*** Block opens ***
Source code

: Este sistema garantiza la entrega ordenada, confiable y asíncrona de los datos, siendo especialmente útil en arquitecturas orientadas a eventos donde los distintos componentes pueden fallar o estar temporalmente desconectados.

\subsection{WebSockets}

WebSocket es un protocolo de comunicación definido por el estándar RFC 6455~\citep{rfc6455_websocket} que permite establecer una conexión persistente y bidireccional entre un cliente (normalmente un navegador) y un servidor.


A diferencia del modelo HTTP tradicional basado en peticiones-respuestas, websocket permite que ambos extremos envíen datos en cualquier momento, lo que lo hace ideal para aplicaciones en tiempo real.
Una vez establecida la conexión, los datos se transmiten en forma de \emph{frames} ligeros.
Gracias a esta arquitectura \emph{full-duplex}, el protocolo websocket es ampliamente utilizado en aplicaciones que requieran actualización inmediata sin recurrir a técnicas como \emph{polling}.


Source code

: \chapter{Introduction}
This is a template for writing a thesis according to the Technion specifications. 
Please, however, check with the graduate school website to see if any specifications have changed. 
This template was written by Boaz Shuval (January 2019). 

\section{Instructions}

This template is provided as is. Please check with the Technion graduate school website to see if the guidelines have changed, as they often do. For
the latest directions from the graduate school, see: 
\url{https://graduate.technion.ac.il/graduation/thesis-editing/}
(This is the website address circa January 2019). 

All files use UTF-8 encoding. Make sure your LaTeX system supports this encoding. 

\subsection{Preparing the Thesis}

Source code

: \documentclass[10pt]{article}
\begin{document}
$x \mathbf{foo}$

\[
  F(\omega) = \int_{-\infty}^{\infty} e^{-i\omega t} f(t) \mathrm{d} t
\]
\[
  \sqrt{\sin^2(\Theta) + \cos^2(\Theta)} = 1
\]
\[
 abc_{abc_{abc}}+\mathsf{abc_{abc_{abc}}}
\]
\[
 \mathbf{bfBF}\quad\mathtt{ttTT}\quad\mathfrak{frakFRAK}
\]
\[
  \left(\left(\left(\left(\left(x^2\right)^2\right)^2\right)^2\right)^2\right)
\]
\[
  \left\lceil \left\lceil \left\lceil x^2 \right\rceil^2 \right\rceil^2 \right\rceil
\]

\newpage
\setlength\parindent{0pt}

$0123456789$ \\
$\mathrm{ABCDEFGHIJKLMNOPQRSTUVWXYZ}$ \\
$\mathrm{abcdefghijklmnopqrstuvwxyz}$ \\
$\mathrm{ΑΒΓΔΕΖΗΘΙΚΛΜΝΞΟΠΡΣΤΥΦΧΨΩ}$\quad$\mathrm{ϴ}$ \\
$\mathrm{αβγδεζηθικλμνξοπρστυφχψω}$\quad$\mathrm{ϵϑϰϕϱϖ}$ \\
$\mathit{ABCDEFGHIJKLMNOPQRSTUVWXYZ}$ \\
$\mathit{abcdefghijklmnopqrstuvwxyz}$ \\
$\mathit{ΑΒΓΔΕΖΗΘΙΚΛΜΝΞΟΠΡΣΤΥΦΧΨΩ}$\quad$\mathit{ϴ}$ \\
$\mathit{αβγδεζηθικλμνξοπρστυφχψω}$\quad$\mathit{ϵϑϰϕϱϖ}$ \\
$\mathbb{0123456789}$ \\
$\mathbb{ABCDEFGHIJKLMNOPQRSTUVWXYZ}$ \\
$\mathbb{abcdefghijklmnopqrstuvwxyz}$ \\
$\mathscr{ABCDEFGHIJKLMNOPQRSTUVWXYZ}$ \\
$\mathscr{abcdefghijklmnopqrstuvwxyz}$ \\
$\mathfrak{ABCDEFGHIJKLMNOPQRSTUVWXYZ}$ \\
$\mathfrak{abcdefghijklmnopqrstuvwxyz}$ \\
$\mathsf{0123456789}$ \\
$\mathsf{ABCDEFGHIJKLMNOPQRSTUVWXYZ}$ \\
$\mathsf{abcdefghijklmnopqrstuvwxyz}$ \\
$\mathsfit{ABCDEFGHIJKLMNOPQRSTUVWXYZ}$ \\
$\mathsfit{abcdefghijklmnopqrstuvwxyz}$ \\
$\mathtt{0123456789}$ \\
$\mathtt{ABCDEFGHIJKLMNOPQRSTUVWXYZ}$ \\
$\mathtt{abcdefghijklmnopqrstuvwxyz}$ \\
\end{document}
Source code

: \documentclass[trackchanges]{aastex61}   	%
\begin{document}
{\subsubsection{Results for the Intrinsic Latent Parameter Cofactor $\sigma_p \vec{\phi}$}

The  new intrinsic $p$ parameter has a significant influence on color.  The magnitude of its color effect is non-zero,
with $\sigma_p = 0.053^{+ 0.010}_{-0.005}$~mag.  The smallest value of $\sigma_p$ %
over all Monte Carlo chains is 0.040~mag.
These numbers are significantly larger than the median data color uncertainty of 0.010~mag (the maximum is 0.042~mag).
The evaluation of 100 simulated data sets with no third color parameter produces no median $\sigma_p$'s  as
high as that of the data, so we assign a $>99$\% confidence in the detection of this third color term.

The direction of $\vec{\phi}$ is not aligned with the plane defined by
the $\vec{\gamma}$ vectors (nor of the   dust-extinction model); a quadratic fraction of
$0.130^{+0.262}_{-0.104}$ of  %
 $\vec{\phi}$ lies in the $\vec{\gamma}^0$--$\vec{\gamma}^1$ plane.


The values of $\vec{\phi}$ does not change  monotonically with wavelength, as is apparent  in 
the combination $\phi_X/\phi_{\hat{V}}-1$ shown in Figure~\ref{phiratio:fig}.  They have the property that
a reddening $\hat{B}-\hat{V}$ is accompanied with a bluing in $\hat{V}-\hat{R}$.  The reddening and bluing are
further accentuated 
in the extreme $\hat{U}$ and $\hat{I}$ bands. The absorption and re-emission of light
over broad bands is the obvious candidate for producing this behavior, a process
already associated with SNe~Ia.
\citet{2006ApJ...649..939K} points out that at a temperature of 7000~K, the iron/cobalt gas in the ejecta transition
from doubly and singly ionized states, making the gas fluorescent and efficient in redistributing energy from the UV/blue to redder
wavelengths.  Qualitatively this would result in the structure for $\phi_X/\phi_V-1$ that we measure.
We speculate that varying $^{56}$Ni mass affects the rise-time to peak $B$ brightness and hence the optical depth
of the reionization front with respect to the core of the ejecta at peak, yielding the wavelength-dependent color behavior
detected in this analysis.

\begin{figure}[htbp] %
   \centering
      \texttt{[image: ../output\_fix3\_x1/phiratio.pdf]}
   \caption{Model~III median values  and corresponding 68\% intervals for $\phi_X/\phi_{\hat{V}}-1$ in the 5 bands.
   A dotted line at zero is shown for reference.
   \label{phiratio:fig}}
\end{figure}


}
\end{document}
*** Block closes ***
## EXERCISE AIM
The lines you need are those containing "data"; find them in the records and copy them.

## ANSWER BOX
These numbers are significantly larger than the median data color uncertainty of 0.010~mag (the maximum is 0.042~mag).
The evaluation of 100 simulated data sets with no third color parameter produces no median $\sigma_p$'s  as
high as that of the data, so we assign a $>99$\% confidence in the detection of this third color term.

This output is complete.